It was just yet another “public servant” stoking something that didn’t really exist in an attempt to get his budget increased.

It was only ever a twinkle in an editor’s eye.

3. Luis Enrique

yep.

and will all the intellectual giants who castigated economists for failing to predict the crisis, and who then went on to predict the demise of the capitalist paradigm (or variants thereof) issue grovelling apologies, if, as looks like, the capitalist paradigm lumbers on?

Don’t these things usually require a long, hot summer? Well, there’s yer answer right there.

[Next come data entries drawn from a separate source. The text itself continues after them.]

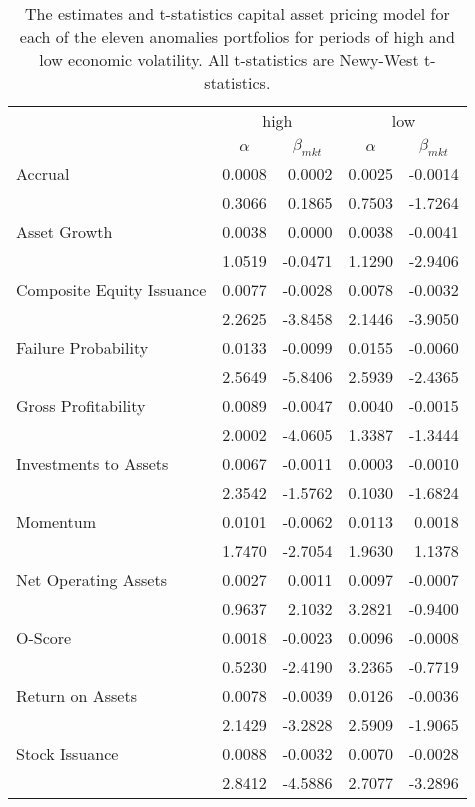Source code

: 
\begin{table}[]
    \caption{\newline The estimates and t-statistics capital asset pricing model for each of the eleven anomalies portfolios for periods of high and low economic volatility. All t-statistics are Newy-West t-statistics.}
    \label{tab:epu-capm}
    \begin{tabular}{@{}lrrrr@{}}
    \toprule
     & \multicolumn{2}{c}{high} & \multicolumn{2}{c}{low} \\ \cmidrule(l){2-5} 
     & \multicolumn{1}{c}{$\alpha$} & \multicolumn{1}{c}{$\beta_{mkt}$} & \multicolumn{1}{c}{$\alpha$} & \multicolumn{1}{c}{$\beta_{mkt}$} \\ \midrule
    Accrual & 0.0008 & 0.0002 & 0.0025 & -0.0014 \\
     & 0.3066 & 0.1865 & 0.7503 & -1.7264 \\
    Asset Growth & 0.0038 & 0.0000 & 0.0038 & -0.0041 \\
     & 1.0519 & -0.0471 & 1.1290 & -2.9406 \\
    Composite Equity Issuance & 0.0077 & -0.0028 & 0.0078 & -0.0032 \\
     & 2.2625 & -3.8458 & 2.1446 & -3.9050 \\
    Failure Probability & 0.0133 & -0.0099 & 0.0155 & -0.0060 \\
     & 2.5649 & -5.8406 & 2.5939 & -2.4365 \\
    Gross Profitability & 0.0089 & -0.0047 & 0.0040 & -0.0015 \\
     & 2.0002 & -4.0605 & 1.3387 & -1.3444 \\
    Investments to Assets & 0.0067 & -0.0011 & 0.0003 & -0.0010 \\
     & 2.3542 & -1.5762 & 0.1030 & -1.6824 \\
    Momentum & 0.0101 & -0.0062 & 0.0113 & 0.0018 \\
     & 1.7470 & -2.7054 & 1.9630 & 1.1378 \\
    Net Operating Assets & 0.0027 & 0.0011 & 0.0097 & -0.0007 \\
     & 0.9637 & 2.1032 & 3.2821 & -0.9400 \\
    O-Score & 0.0018 & -0.0023 & 0.0096 & -0.0008 \\
     & 0.5230 & -2.4190 & 3.2365 & -0.7719 \\
    Return on Assets & 0.0078 & -0.0039 & 0.0126 & -0.0036 \\
     & 2.1429 & -3.2828 & 2.5909 & -1.9065 \\
    Stock Issuance & 0.0088 & -0.0032 & 0.0070 & -0.0028 \\
     & 2.8412 & -4.5886 & 2.7077 & -3.2896 \\ \bottomrule
    \end{tabular}
    \end{table}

Dave, is it something to do with that, despite predictions of a “middle class recession”, the job-shedding in the economy hasn’t turned out to have hit the middle class in the trendy parts of London hard (yet?).

The job losses have been concentrated on the usual sectors in the usual areas eg manufacturing in the West Mids. And those workers don’t riot any more they just grin and bear it.

Are you so sure that if a double dip recession or cuts to the public sector budget ever affect places like Stoke Newington the trendies there won’t riot? So it might be like a weather forecast that predicts a storm but gets the timing wrong, ie it happens next summer not this.

6. Alisdair Cameron

D’you mean to say you missed it, Dave?
On Saturday 22d August it all kicked off big style, and there was a unified, well-orchestrated mass pursing of lips and tutting at dinner parties across Islington,Notting Hill and Hampstead. The action soon spread and parts of Highbury, Crouch End and Muswell Hill blazed with mild indignation. Before long it had gone international with Tuscany and South of France soirées coming out in sympathy.
Sadly, the reactionary forces of oppression stamped out this brave protest movement. That or conversation turned to Jacintha’s marvellous A level results, gap years in Guatemala (but avoiding the unsightly poor) and the Boden catalogue.

They all went to the G8/Climate camp instead.

That’s the beauty of LibCon – it keeps ‘em off the streets.

Alisdair Cameron

Heady days man…crazy, crazy times…felt like we could really shake things up…move the world …or at least get the council to adopt Tristram’s plans for those fairtrade jute recycling sacks for organic garden waste every other Tuesday…what happened to us man?…how did it all turn so sour?

Still…wouldn’t have missed it…comes back to me, every time I hear that Coldplay track…de de dum de…

In what sense did the Guardian “get it wrong”?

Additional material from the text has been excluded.